### [AIM OF THE EXERCISE]
The lines you return should be those containing the string "Both", taken from the data below.

### [SOURCE DATA]
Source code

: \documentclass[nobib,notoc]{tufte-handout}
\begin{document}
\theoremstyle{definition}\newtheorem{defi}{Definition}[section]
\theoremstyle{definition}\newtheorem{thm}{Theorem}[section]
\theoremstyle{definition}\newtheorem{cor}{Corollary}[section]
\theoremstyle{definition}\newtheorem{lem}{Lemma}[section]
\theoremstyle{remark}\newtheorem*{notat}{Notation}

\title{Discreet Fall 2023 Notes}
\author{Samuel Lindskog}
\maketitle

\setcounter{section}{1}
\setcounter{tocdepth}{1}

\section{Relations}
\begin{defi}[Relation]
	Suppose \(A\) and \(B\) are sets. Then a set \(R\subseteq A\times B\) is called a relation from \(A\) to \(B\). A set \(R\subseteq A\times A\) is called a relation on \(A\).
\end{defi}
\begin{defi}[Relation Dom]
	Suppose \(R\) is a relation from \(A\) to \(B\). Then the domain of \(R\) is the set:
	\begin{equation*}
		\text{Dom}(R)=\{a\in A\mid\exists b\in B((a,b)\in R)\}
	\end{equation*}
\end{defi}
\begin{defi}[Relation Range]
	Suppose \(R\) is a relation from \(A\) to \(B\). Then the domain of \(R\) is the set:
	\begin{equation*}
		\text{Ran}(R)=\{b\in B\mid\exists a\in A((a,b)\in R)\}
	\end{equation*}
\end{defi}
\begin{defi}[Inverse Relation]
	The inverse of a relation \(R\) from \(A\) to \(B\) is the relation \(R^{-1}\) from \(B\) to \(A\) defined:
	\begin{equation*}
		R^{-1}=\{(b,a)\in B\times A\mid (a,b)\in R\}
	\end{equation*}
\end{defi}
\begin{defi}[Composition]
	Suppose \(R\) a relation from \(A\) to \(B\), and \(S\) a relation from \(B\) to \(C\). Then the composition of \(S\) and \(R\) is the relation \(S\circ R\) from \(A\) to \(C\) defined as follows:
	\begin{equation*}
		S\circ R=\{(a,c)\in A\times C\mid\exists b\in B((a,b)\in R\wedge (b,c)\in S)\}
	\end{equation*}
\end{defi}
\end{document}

--

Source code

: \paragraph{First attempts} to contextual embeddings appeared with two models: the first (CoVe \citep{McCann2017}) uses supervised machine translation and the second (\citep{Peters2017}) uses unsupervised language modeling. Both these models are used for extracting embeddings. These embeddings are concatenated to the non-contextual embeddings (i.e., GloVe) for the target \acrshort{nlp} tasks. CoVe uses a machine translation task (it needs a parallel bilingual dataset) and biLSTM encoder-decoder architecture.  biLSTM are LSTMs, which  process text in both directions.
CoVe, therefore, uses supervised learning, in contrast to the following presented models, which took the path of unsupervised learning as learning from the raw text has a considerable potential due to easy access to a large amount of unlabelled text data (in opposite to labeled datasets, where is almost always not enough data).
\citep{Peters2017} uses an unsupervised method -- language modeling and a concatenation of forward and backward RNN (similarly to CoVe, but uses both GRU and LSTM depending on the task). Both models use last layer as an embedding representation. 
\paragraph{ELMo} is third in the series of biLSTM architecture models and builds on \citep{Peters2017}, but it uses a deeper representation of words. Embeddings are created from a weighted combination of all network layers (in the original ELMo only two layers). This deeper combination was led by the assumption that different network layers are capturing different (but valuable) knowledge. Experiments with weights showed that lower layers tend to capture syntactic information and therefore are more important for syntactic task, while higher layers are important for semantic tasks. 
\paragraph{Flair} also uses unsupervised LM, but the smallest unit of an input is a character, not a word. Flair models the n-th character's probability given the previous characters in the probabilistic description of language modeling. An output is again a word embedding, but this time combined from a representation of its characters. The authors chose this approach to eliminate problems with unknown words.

--

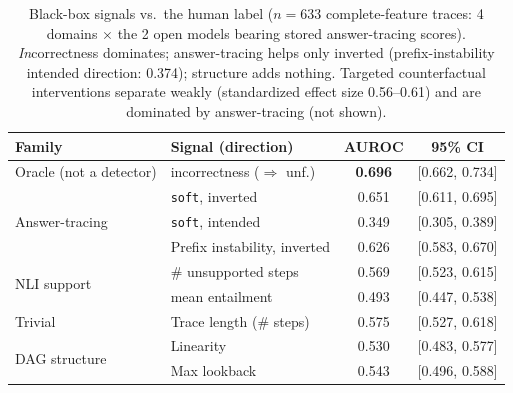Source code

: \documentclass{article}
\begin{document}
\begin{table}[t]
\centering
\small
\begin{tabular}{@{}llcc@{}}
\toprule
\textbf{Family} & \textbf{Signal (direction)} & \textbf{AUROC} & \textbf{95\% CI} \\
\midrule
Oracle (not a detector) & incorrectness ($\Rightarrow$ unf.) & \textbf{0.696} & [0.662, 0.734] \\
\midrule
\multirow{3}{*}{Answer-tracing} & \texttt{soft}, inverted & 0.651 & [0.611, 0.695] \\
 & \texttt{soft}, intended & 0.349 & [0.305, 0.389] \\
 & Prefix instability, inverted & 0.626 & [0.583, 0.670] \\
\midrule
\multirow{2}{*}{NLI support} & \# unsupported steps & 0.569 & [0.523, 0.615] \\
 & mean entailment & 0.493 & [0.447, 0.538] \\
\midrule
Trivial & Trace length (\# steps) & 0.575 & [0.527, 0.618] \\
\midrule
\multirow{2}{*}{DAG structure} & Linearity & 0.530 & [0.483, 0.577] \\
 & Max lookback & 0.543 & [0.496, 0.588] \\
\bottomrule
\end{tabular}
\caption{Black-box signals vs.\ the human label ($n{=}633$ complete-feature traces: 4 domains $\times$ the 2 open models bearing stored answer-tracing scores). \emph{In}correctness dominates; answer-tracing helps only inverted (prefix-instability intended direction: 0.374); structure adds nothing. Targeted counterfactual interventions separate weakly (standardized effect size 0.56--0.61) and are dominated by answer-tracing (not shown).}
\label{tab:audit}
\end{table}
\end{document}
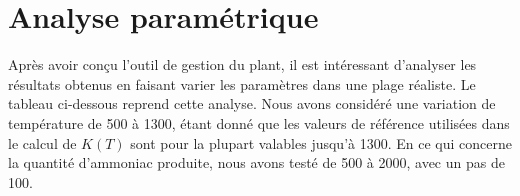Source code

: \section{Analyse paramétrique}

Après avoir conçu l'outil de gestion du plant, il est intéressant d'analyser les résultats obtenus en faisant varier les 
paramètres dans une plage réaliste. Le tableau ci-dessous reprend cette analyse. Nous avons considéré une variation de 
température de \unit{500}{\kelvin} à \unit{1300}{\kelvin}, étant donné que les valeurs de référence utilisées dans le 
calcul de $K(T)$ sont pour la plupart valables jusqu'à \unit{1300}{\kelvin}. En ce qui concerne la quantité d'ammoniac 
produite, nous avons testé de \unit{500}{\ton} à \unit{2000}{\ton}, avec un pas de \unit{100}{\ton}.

### [EXPECTED ANSWER]
: \paragraph{First attempts} to contextual embeddings appeared with two models: the first (CoVe \citep{McCann2017}) uses supervised machine translation and the second (\citep{Peters2017}) uses unsupervised language modeling. Both these models are used for extracting embeddings. These embeddings are concatenated to the non-contextual embeddings (i.e., GloVe) for the target \acrshort{nlp} tasks. CoVe uses a machine translation task (it needs a parallel bilingual dataset) and biLSTM encoder-decoder architecture.  biLSTM are LSTMs, which  process text in both directions.
\citep{Peters2017} uses an unsupervised method -- language modeling and a concatenation of forward and backward RNN (similarly to CoVe, but uses both GRU and LSTM depending on the task). Both models use last layer as an embedding representation. 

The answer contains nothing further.